On April 1, 2014 the Board of Directors approved a stock option grant, for services rendered from January 7, 2014 to July 6, 2014, to a consultant to purchase 40,000 shares of common stock exercisable at $1.64 per share. The option was vested on April 1, 2014,the option life is 5 years and will expire on March 31, 2019. In addition, the Company will pay the consultant $20,000 per month during the six month period from January 7, 2014 to July 6, 2014. The total value of this 40,000 shares of stock option was $55,396 and assumptions we used in the Black Scholes option-pricing model were disclosed in Note 12. We accrued $27,698 as consulting fee expense at March 31, 2014 and will be reallocated to additional paid-in capital on April 1, 2014.
In restricted stock and stock option issuances where the employee or consultant service inception date precedes the grant date, at each reporting date before the grant date, the fair value of the award is re-measured with compensation cost recorded accordingly. Then, in the period in which the grant date occurs, cumulative compensation cost is adjusted to reflect the cumulative effect of measuring compensation cost based on the fair value at the grant date rather than the fair value(s) previously reported.
14. Subsequent Events
From April 1, 2014 to May 8, 2014, the Company has generated additional proceeds of approximately $1,402,000 under the Common Stock Purchase Agreement with Aspire from the sale 900,000 shares of its common stock.

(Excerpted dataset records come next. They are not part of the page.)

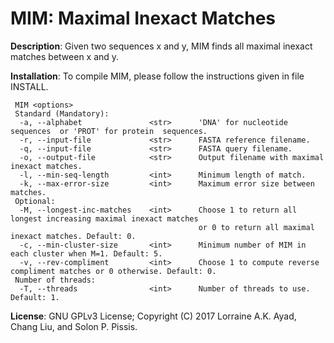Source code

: MIM: Maximal Inexact Matches
===

<b>Description</b>: Given two sequences x and y, MIM finds all maximal inexact matches between
x and y.

<b>Installation</b>: To compile MIM, please follow the instructions given in file INSTALL.
```
 MIM <options>
 Standard (Mandatory):
  -a, --alphabet               <str>      'DNA' for nucleotide  sequences  or 'PROT' for protein  sequences.
  -r, --input-file             <str>      FASTA reference filename.
  -q, --input-file             <str>      FASTA query filename.
  -o, --output-file            <str>      Output filename with maximal inexact matches.
  -l, --min-seq-length         <int>      Minimum length of match.
  -k, --max-error-size         <int>      Maximum error size between matches.
 Optional:
  -M, --longest-inc-matches    <int>      Choose 1 to return all longest increasing maximal inexact matches
                                          or 0 to return all maximal inexact matches. Default: 0.
  -c, --min-cluster-size       <int>      Minimum number of MIM in each cluster when M=1. Default: 5.
  -v, --rev-compliment         <int>      Choose 1 to compute reverse compliment matches or 0 otherwise. Default: 0.
 Number of threads: 
  -T, --threads                <int>      Number of threads to use. Default: 1.
```

<b>License</b>: GNU GPLv3 License; Copyright (C) 2017 Lorraine A.K. Ayad, Chang Liu, and Solon P. Pissis.

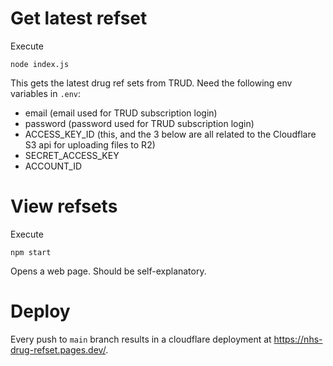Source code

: # Get latest refset

Execute

```
node index.js
```

This gets the latest drug ref sets from TRUD. Need the following env variables in `.env`:

- email (email used for TRUD subscription login)
- password (password used for TRUD subscription login)
- ACCESS_KEY_ID (this, and the 3 below are all related to the Cloudflare S3 api for uploading files to R2)
- SECRET_ACCESS_KEY
- ACCOUNT_ID

# View refsets

Execute

```
npm start
```

Opens a web page. Should be self-explanatory.

# Deploy

Every push to `main` branch results in a cloudflare deployment at https://nhs-drug-refset.pages.dev/.
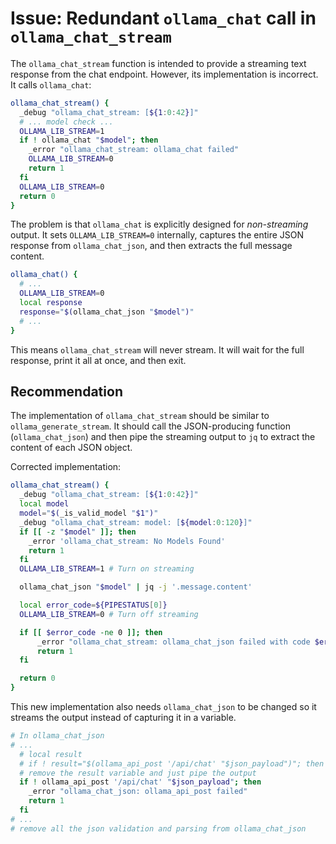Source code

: # Issue: Redundant `ollama_chat` call in `ollama_chat_stream`

The `ollama_chat_stream` function is intended to provide a streaming text response from the chat endpoint. However, its implementation is incorrect. It calls `ollama_chat`:

```bash
ollama_chat_stream() {
  _debug "ollama_chat_stream: [${1:0:42}]"
  # ... model check ...
  OLLAMA_LIB_STREAM=1
  if ! ollama_chat "$model"; then
    _error "ollama_chat_stream: ollama_chat failed"
    OLLAMA_LIB_STREAM=0
    return 1
  fi
  OLLAMA_LIB_STREAM=0
  return 0
}
```

The problem is that `ollama_chat` is explicitly designed for *non-streaming* output. It sets `OLLAMA_LIB_STREAM=0` internally, captures the entire JSON response from `ollama_chat_json`, and then extracts the full message content.

```bash
ollama_chat() {
  # ...
  OLLAMA_LIB_STREAM=0
  local response
  response="$(ollama_chat_json "$model")"
  # ...
}
```

This means `ollama_chat_stream` will never stream. It will wait for the full response, print it all at once, and then exit.

## Recommendation

The implementation of `ollama_chat_stream` should be similar to `ollama_generate_stream`. It should call the JSON-producing function (`ollama_chat_json`) and then pipe the streaming output to `jq` to extract the content of each JSON object.

Corrected implementation:

```bash
ollama_chat_stream() {
  _debug "ollama_chat_stream: [${1:0:42}]"
  local model
  model="$(_is_valid_model "$1")"
  _debug "ollama_chat_stream: model: [${model:0:120}]"
  if [[ -z "$model" ]]; then
    _error 'ollama_chat_stream: No Models Found'
    return 1
  fi
  OLLAMA_LIB_STREAM=1 # Turn on streaming

  ollama_chat_json "$model" | jq -j '.message.content'

  local error_code=${PIPESTATUS[0]}
  OLLAMA_LIB_STREAM=0 # Turn off streaming

  if [[ $error_code -ne 0 ]]; then
      _error "ollama_chat_stream: ollama_chat_json failed with code $error_code"
      return 1
  fi

  return 0
}
```
This new implementation also needs `ollama_chat_json` to be changed so it streams the output instead of capturing it in a variable.

```bash
# In ollama_chat_json
# ...
  # local result
  # if ! result="$(ollama_api_post '/api/chat' "$json_payload")"; then
  # remove the result variable and just pipe the output
  if ! ollama_api_post '/api/chat' "$json_payload"; then
    _error "ollama_chat_json: ollama_api_post failed"
    return 1
  fi
# ...
# remove all the json validation and parsing from ollama_chat_json
```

On April 1, 2014, the Board of Directors approved the stock option grant to a consultant to purchase 40,000 shares of common stock exercisable at $1.64 per share and we accrued $27,698 as consulting fee expense at March 31, 2014 (See Note 13 Equity Transactions).
On April 30, 2014, the Company received an exercise notice from a warrant holder for exercise of 200,000 warrants and the Company received the $200,000 on May 2, 2014.